> **TASK INSTRUCTIONS**: Reproduce the entries so that every line matches the original exactly.
** Opening ENTRIES PROVIDED block **
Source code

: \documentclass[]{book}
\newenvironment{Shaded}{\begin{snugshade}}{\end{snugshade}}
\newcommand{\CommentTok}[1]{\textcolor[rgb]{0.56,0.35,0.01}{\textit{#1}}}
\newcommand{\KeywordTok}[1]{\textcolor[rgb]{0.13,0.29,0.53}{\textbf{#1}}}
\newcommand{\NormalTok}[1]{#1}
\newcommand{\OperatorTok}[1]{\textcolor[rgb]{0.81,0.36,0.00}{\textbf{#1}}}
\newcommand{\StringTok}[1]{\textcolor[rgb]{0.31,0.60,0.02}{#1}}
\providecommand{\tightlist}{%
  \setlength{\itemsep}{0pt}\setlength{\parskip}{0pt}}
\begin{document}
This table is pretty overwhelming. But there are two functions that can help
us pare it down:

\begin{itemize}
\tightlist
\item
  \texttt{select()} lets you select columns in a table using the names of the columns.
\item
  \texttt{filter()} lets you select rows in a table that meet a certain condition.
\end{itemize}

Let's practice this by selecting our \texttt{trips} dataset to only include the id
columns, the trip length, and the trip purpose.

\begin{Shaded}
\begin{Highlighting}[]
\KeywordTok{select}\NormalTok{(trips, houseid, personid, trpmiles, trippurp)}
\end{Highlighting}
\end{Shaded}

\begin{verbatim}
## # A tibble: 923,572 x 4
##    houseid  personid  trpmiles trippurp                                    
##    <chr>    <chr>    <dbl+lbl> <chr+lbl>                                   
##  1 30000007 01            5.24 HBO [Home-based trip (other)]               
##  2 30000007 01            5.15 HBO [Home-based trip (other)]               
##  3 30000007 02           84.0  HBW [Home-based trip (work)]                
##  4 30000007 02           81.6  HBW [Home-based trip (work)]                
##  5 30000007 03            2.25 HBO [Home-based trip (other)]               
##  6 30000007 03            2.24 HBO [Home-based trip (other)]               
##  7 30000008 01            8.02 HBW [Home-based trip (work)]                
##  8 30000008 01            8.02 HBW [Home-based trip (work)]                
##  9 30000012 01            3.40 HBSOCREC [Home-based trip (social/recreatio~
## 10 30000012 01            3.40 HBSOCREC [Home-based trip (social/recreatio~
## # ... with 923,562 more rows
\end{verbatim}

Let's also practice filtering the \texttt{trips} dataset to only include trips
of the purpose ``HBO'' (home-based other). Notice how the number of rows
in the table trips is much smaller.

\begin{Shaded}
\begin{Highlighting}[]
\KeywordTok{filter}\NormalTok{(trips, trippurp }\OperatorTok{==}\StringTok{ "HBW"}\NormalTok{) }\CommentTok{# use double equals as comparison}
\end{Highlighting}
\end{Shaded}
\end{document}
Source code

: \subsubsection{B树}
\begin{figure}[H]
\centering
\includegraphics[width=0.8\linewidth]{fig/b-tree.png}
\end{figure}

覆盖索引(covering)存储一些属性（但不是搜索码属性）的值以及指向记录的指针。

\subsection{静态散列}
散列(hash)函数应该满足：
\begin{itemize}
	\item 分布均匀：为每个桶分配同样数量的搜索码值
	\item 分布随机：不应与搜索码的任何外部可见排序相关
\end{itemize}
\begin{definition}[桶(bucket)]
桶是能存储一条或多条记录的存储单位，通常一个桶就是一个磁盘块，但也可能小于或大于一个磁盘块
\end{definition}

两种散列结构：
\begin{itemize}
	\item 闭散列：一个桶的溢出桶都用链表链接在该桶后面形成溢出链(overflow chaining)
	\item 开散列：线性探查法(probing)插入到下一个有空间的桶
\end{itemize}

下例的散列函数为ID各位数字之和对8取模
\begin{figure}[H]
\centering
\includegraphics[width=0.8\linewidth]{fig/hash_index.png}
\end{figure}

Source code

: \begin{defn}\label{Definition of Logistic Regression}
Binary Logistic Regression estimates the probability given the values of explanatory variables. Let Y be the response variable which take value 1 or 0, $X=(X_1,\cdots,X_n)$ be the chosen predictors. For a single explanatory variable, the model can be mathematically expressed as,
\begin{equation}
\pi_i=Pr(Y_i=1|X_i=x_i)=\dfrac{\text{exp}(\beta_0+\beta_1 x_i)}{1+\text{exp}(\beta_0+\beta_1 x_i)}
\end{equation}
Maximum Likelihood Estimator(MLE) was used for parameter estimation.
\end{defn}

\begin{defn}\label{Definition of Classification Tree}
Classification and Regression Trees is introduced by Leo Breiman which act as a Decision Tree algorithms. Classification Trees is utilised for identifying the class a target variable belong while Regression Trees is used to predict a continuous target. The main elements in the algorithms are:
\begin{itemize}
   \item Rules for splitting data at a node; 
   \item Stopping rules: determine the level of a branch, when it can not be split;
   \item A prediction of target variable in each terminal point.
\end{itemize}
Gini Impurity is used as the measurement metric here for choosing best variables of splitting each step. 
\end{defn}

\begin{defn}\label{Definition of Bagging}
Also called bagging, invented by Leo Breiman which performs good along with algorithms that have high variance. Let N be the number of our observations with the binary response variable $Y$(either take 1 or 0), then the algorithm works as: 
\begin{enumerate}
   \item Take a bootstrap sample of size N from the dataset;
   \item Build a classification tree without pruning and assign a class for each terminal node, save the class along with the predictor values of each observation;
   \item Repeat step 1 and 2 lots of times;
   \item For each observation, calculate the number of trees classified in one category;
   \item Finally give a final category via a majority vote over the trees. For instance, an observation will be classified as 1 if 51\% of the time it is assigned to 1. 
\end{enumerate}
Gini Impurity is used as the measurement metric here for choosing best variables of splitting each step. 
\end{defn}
** Closing ENTRIES PROVIDED block **
> **WRITTEN SOLUTION**:
Source code

: \documentclass[]{book}
\newenvironment{Shaded}{\begin{snugshade}}{\end{snugshade}}
\newcommand{\CommentTok}[1]{\textcolor[rgb]{0.56,0.35,0.01}{\textit{#1}}}
\newcommand{\KeywordTok}[1]{\textcolor[rgb]{0.13,0.29,0.53}{\textbf{#1}}}
\newcommand{\NormalTok}[1]{#1}
\newcommand{\OperatorTok}[1]{\textcolor[rgb]{0.81,0.36,0.00}{\textbf{#1}}}
\newcommand{\StringTok}[1]{\textcolor[rgb]{0.31,0.60,0.02}{#1}}
\providecommand{\tightlist}{%
  \setlength{\itemsep}{0pt}\setlength{\parskip}{0pt}}
\begin{document}
This table is pretty overwhelming. But there are two functions that can help
us pare it down:

\begin{itemize}
\tightlist
\item
  \texttt{select()} lets you select columns in a table using the names of the columns.
\item
  \texttt{filter()} lets you select rows in a table that meet a certain condition.
\end{itemize}

Let's practice this by selecting our \texttt{trips} dataset to only include the id
columns, the trip length, and the trip purpose.

\begin{Shaded}
\begin{Highlighting}[]
\KeywordTok{select}\NormalTok{(trips, houseid, personid, trpmiles, trippurp)}
\end{Highlighting}
\end{Shaded}

\begin{verbatim}
## # A tibble: 923,572 x 4
##    houseid  personid  trpmiles trippurp                                    
##    <chr>    <chr>    <dbl+lbl> <chr+lbl>                                   
##  1 30000007 01            5.24 HBO [Home-based trip (other)]               
##  2 30000007 01            5.15 HBO [Home-based trip (other)]               
##  3 30000007 02           84.0  HBW [Home-based trip (work)]                
##  4 30000007 02           81.6  HBW [Home-based trip (work)]                
##  5 30000007 03            2.25 HBO [Home-based trip (other)]               
##  6 30000007 03            2.24 HBO [Home-based trip (other)]               
##  7 30000008 01            8.02 HBW [Home-based trip (work)]                
##  8 30000008 01            8.02 HBW [Home-based trip (work)]                
##  9 30000012 01            3.40 HBSOCREC [Home-based trip (social/recreatio~
## 10 30000012 01            3.40 HBSOCREC [Home-based trip (social/recreatio~
## # ... with 923,562 more rows
\end{verbatim}

Let's also practice filtering the \texttt{trips} dataset to only include trips
of the purpose ``HBO'' (home-based other). Notice how the number of rows
in the table trips is much smaller.

\begin{Shaded}
\begin{Highlighting}[]
\KeywordTok{filter}\NormalTok{(trips, trippurp }\OperatorTok{==}\StringTok{ "HBW"}\NormalTok{) }\CommentTok{# use double equals as comparison}
\end{Highlighting}
\end{Shaded}
\end{document}
Source code

: \subsubsection{B树}
\begin{figure}[H]
\centering
\includegraphics[width=0.8\linewidth]{fig/b-tree.png}
\end{figure}

覆盖索引(covering)存储一些属性（但不是搜索码属性）的值以及指向记录的指针。

\subsection{静态散列}
散列(hash)函数应该满足：
\begin{itemize}
	\item 分布均匀：为每个桶分配同样数量的搜索码值
	\item 分布随机：不应与搜索码的任何外部可见排序相关
\end{itemize}
\begin{definition}[桶(bucket)]
桶是能存储一条或多条记录的存储单位，通常一个桶就是一个磁盘块，但也可能小于或大于一个磁盘块
\end{definition}

两种散列结构：
\begin{itemize}
	\item 闭散列：一个桶的溢出桶都用链表链接在该桶后面形成溢出链(overflow chaining)
	\item 开散列：线性探查法(probing)插入到下一个有空间的桶
\end{itemize}

下例的散列函数为ID各位数字之和对8取模
\begin{figure}[H]
\centering
\includegraphics[width=0.8\linewidth]{fig/hash_index.png}
\end{figure}

Source code

: \begin{defn}\label{Definition of Logistic Regression}
Binary Logistic Regression estimates the probability given the values of explanatory variables. Let Y be the response variable which take value 1 or 0, $X=(X_1,\cdots,X_n)$ be the chosen predictors. For a single explanatory variable, the model can be mathematically expressed as,
\begin{equation}
\pi_i=Pr(Y_i=1|X_i=x_i)=\dfrac{\text{exp}(\beta_0+\beta_1 x_i)}{1+\text{exp}(\beta_0+\beta_1 x_i)}
\end{equation}
Maximum Likelihood Estimator(MLE) was used for parameter estimation.
\end{defn}

\begin{defn}\label{Definition of Classification Tree}
Classification and Regression Trees is introduced by Leo Breiman which act as a Decision Tree algorithms. Classification Trees is utilised for identifying the class a target variable belong while Regression Trees is used to predict a continuous target. The main elements in the algorithms are:
\begin{itemize}
   \item Rules for splitting data at a node; 
   \item Stopping rules: determine the level of a branch, when it can not be split;
   \item A prediction of target variable in each terminal point.
\end{itemize}
Gini Impurity is used as the measurement metric here for choosing best variables of splitting each step. 
\end{defn}

\begin{defn}\label{Definition of Bagging}
Also called bagging, invented by Leo Breiman which performs good along with algorithms that have high variance. Let N be the number of our observations with the binary response variable $Y$(either take 1 or 0), then the algorithm works as: 
\begin{enumerate}
   \item Take a bootstrap sample of size N from the dataset;
   \item Build a classification tree without pruning and assign a class for each terminal node, save the class along with the predictor values of each observation;
   \item Repeat step 1 and 2 lots of times;
   \item For each observation, calculate the number of trees classified in one category;
   \item Finally give a final category via a majority vote over the trees. For instance, an observation will be classified as 1 if 51\% of the time it is assigned to 1. 
\end{enumerate}
Gini Impurity is used as the measurement metric here for choosing best variables of splitting each step. 
\end{defn}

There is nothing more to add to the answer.